Fiorito disse di aver fotocopiato le fatture nell’ufficio di Piso. Che però ha sempre smentito. Anche davanti al pm di Viterbo Massimiliano Siddi, titolare dell’inchiesta sui documenti contabili taroccati.
All’uscita dal suo interrogatorio a Viterbo come persona informata sui fatti, il 5 ottobre scorso, Piso scoppiò a ridere quando i cronisti gli chiesero di quelle fotocopie nel suo ufficio.
La settimana scorsa la segretaria del coordinatore regionale si è recata in procura a Viterbo per un confronto con il pm Siddi.
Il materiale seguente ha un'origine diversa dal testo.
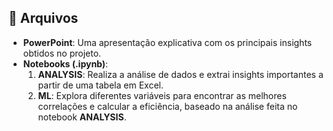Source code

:## 📂 Arquivos

- **PowerPoint**: Uma apresentação explicativa com os principais insights obtidos no projeto.
- **Notebooks (.ipynb)**:
  1. **ANALYSIS**: Realiza a análise de dados e extrai insights importantes a partir de uma tabela em Excel.
  2. **ML**: Explora diferentes variáveis para encontrar as melhores correlações e calcular a eficiência, baseado na análise feita no notebook **ANALYSIS**.
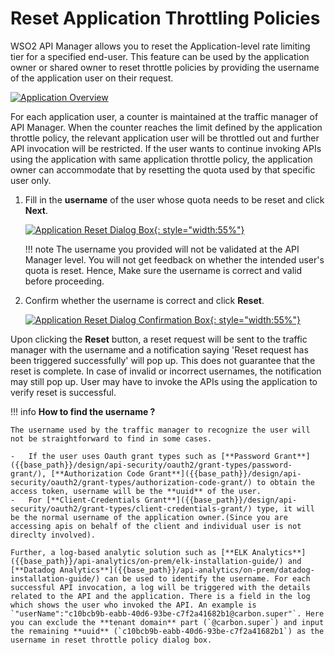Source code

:# Reset Application Throttling Policies

WSO2 API Manager allows you to reset the Application-level rate limiting tier for a specified end-user. This feature can be used by the application owner or shared owner to reset throttle policies by providing the username of the application user on their request. 

[![Application Overview]({{base_path}}/assets/img/learn/application-overview-reset.png)]({{base_path}}/assets/img/learn/application-overview-reset.png)

For each application user, a counter is maintained at the traffic manager of API Manager. When the counter reaches the limit defined by the application throttle policy, the relevant application user will be throttled out and further API invocation will be restricted. If the user wants to continue invoking APIs using the application with same application throttle policy, the application owner can accommodate that by resetting the quota used by that specific user only.

1. Fill in the **username** of the user whose quota needs to be reset and click **Next**.

    [![Application Reset Dialog Box]({{base_path}}/assets/img/learn/application-reset-dialog.png){: style="width:55%"}]({{base_path}}/assets/img/learn/application-reset-dialog.png)

    !!! note
        The username you provided will not be validated at the API Manager level. You will not get feedback on whether the intended user's quota is reset. Hence, Make sure the username is correct and valid before proceeding.  

2. Confirm whether the username is correct and click **Reset**.  

    [![Application Reset Dialog Confirmation Box]({{base_path}}/assets/img/learn/application-reset-dialog-confirm.png){: style="width:55%"}]({{base_path}}/assets/img/learn/application-reset-dialog-confirm.png)

Upon clicking the **Reset** button, a reset request will be sent to the traffic manager with the username and a notification saying 'Reset request has been triggered successfully' will pop up. This does not guarantee that the reset is complete. In case of invalid or incorrect usernames, the notification may still pop up. User may have to invoke the APIs using the application to verify reset is successful.

!!! info
    **How to find the username ?**

    The username used by the traffic manager to recognize the user will not be straightforward to find in some cases. 

    -   If the user uses Oauth grant types such as [**Password Grant**]({{base_path}}/design/api-security/oauth2/grant-types/password-grant/), [**Authorization Code Grant**]({{base_path}}/design/api-security/oauth2/grant-types/authorization-code-grant/) to obtain the access token, username will be the **uuid** of the user. 
    -   For [**Client-Credentials Grant**]({{base_path}}/design/api-security/oauth2/grant-types/client-credentials-grant/) type, it will be the normal username of the application owner.(Since you are accessing apis on behalf of the client and individual user is not direclty involved).
    
    Further, a log-based analytic solution such as [**ELK Analytics**]({{base_path}}/api-analytics/on-prem/elk-installation-guide/) and [**Datadog Analytics**]({{base_path}}/api-analytics/on-prem/datadog-installation-guide/) can be used to identify the username. For each successful API invocation, a log will be triggered with the details related to the API and the application. There is a field in the log which shows the user who invoked the API. An example is `"userName":"c10bcb9b-eabb-40d6-93be-c7f2a41682b1@carbon.super"`. Here you can exclude the **tenant domain** part (`@carbon.super`) and input the remaining **uuid** (`c10bcb9b-eabb-40d6-93be-c7f2a41682b1`) as the username in reset throttle policy dialog box.
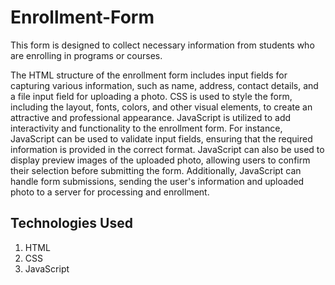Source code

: # Enrollment-Form
This form is designed to collect necessary information from students who are enrolling in programs or courses.

The HTML structure of the enrollment form includes input fields for capturing various information, such as name, address, contact details, and a file input field for uploading a photo. CSS is used to style the form, including the layout, fonts, colors, and other visual elements, to create an attractive and professional appearance.
JavaScript is utilized to add interactivity and functionality to the enrollment form. For instance, JavaScript can be used to validate input fields, ensuring that the required information is provided in the correct format. JavaScript can also be used to display preview images of the uploaded photo, allowing users to confirm their selection before submitting the form. Additionally, JavaScript can handle form submissions, sending the user's information and uploaded photo to a server for processing and enrollment.

## Technologies Used
1. HTML
2. CSS
3. JavaScript





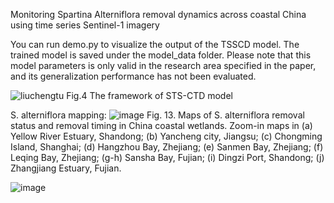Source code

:
Monitoring Spartina Alterniflora removal dynamics across coastal China using time series Sentinel-1 imagery

You can run demo.py to visualize the output of the TSSCD model. The trained model is saved under the model_data folder. Please note that this model parameters is only valid in the research area specified in the paper, and its generalization performance has not been evaluated.

![liuchengtu](https://github.com/user-attachments/assets/3d7c6b7a-eebf-463f-8253-5a5bc38e43a6)
Fig.4 The framework of STS-CTD model

S. alterniflora mapping:
![image](https://github.com/user-attachments/assets/a7515ba0-d08a-4f4c-8f7d-29446f0e1e03)
Fig. 13. Maps of S. alterniflora removal status and removal timing in China coastal wetlands. Zoom-in maps in (a) Yellow River Estuary, Shandong; (b) Yancheng city, Jiangsu; (c) Chongming Island, Shanghai; (d) Hangzhou Bay, Zhejiang; (e) Sanmen Bay, Zhejiang; (f) Leqing Bay, Zhejiang; (g-h) Sansha Bay, Fujian; (i) Dingzi Port, Shandong; (j) Zhangjiang Estuary, Fujian.

![image](https://github.com/user-attachments/assets/e0ddb4f9-4142-41d5-8ddc-0f696a0c1d7c)
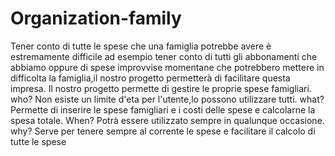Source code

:# Organization-family
Tener conto di tutte le spese che una famiglia potrebbe avere è estremamente difficile ad esempio tener conto di tutti gli abbonamenti che abbiamo oppure di spese improvvise momentane che potrebbero mettere in difficolta la famiglia,il nostro progetto permetterà di facilitare questa impresa.
Il nostro progetto permette di gestire le proprie spese famigliari.
who? 
Non esiste un limite d'eta per l'utente,lo possono utilizzare tutti.
what?
Permette di inserire le spese famigliari e i costi delle spese e calcolarne la spesa totale.
When?
Potrà essere utilizzato sempre  in qualunque occasione.
why?
Serve per tenere sempre al corrente le spese  e facilitare il calcolo di tutte le spese

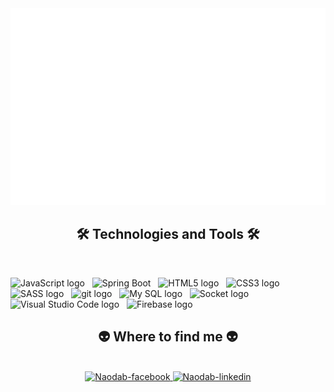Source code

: <a href="#" target="_blank">
  <img src="svg/badoan.svg" width="1200" alt="badoan-official" />
</a>

<h2 align="center">🛠 Technologies and Tools 🛠</h2>
<br>

<span><img src="https://img.shields.io/badge/JavaScript-282C34?logo=javascript&logoColor=F7DF1E" alt="JavaScript logo" title="JavaScript" height="25" /></span>
&nbsp;
<span><img src="https://img.shields.io/badge/SpringBoot-282C34?logo=springBoot&logoColor=#6DB33F" alt="Spring Boot" title="Spring Boot" height="25" /></span>
&nbsp;
<span><img src="https://img.shields.io/badge/HTML5-282C34?logo=html5&logoColor=E34F26" alt="HTML5 logo" title="HTML5" height="25" /></span>
&nbsp;
<span><img src="https://img.shields.io/badge/CSS3-282C34?logo=css3&logoColor=1572B6" alt="CSS3 logo" title="CSS3" height="25" /></span>
&nbsp;
<span><img src="https://img.shields.io/badge/Sass-282C34?logo=sass&logoColor=CC6699" alt="SASS logo" title="SASS" height="25" /></span>
&nbsp;
<span><img src="https://img.shields.io/badge/git-282C34?logo=git&logoColor=F05032" alt="git logo" title="git" height="25" /></span>
&nbsp;
<span><img src="https://img.shields.io/badge/MySQL-282C34?logo=mySQL&logoColor=4479A1" alt="My SQL logo" title="My SQL" height="25" /></span>
&nbsp;
<span><img src="https://img.shields.io/badge/Socket-282C34?logo=socket&logoColor=C93CD7" alt="Socket logo" title="Socket" height="25" /></span>
<span><img src="https://img.shields.io/badge/VS%20Code-282C34?logo=visual-studio-code&logoColor=007ACC" alt="Visual Studio Code logo" title="Visual Studio Code" height="25" /></span>
&nbsp;
<span><img src="https://img.shields.io/badge/Firebase-282C34?logo=firebase&logoColor=FFCA28" alt="Firebase logo" title="Firebase" height="25" /></span>
&nbsp;
<br>
<h2 align="center">👽 Where to find me 👽</h2>
<br>
<div align="center">
  <a href="https://www.facebook.com/doan.ba.7731/" target="blank">
    <img src="https://img.icons8.com/bubbles/100/000000/facebook-new.png" alt="Naodab-facebook" />
  </a>
  <a href="https://www.linkedin.com/in/do%C3%A3n-nguy%E1%BB%85n-444949343/" target="blank">
    <img src="https://img.icons8.com/bubbles/100/000000/linkedin.png" alt="Naodab-linkedin" />
  </a>
</div>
Un colloquio lampo, avvenuto nel primo pomeriggio, solo per precisare alcuni aspetti tralasciati nel precedente incontro con Piso. Circostanze evidentemente poco rilevanti, se il coordinatore regionale ha potuto chiarirle per interposta persona, tramite la sua segretaria.
L’inchiesta, intanto, prosegue nel più stretto riserbo. L’avvocato Carlo Taormina difende sia Fiorito che Paolo Gianlorenzo, direttore di un sito web che pubblicò le fatture false.
Fiorito seppe di essere indagato per la vicenda delle false fatturazioni durante il suo secondo interrogatorio a Viterbo. In quell’occasione, Taormina dichiarò che per Fiorito si ipotizzava la diffamazione in concorso con Gianlorenzo. “Sui documenti falsi la questione è più complessa – aggiungeva l’avvocato -. L’ipotesi accusatoria parte dal presupposto che Fiorito abbia dato le fatture a Gianlorenzo. Se la procura pensa che sia stato Gianlorenzo in prima persona a taroccarli, l’ipotesi di reato sarà falso in atto pubblico. Altrimenti si parlerà di uso di atto falso“.
Taormina ammette di essere stato più impegnato con le vicende romane che con quelle viterbesi. Ma aggiunge che “non è arrivata nessuna richiesta di archiviazione”. La situazione, dunque, dovrebbe essere rimasta invariata.